### What the task asks
If a line in the entries below holds the string "create", copy it.

Extracted data entries
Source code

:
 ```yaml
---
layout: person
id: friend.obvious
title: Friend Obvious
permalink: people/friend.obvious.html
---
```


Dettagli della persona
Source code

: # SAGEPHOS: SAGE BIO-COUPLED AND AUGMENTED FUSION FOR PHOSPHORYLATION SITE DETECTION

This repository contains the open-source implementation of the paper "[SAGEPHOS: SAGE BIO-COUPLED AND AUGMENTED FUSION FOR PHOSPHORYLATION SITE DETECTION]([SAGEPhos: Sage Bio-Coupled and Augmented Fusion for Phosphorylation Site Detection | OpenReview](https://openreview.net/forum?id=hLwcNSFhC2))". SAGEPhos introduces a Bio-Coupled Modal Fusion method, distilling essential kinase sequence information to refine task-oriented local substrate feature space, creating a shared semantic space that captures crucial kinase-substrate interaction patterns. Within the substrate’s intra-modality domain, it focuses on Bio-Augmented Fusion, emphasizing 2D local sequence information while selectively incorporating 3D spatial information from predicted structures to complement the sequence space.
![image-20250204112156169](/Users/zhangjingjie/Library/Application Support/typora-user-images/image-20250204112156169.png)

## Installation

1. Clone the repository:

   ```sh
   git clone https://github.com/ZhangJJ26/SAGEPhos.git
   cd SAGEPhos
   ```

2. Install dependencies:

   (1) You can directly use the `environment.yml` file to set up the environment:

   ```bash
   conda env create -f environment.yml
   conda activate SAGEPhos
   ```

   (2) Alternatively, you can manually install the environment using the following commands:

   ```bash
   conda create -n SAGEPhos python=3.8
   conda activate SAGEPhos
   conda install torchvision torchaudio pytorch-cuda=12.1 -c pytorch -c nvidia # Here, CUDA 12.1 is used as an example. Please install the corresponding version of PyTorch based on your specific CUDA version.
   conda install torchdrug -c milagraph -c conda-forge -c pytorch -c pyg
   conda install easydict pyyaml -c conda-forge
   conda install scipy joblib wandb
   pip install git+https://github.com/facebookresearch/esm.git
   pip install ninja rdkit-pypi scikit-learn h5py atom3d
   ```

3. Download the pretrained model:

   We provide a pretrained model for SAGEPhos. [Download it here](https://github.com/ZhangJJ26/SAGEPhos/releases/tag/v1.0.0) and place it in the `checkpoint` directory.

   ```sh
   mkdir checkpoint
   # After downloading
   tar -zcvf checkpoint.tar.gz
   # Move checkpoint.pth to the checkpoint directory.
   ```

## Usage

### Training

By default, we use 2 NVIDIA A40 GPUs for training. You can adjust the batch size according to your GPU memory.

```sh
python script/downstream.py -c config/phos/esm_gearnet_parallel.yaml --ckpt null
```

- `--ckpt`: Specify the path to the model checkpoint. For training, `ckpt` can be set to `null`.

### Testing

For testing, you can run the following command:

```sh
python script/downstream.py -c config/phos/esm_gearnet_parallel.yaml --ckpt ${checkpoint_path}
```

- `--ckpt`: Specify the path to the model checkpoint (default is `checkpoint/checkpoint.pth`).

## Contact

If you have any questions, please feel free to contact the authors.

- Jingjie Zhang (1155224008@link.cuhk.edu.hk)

### Response for this exercise
   conda env create -f environment.yml
   conda create -n SAGEPhos python=3.8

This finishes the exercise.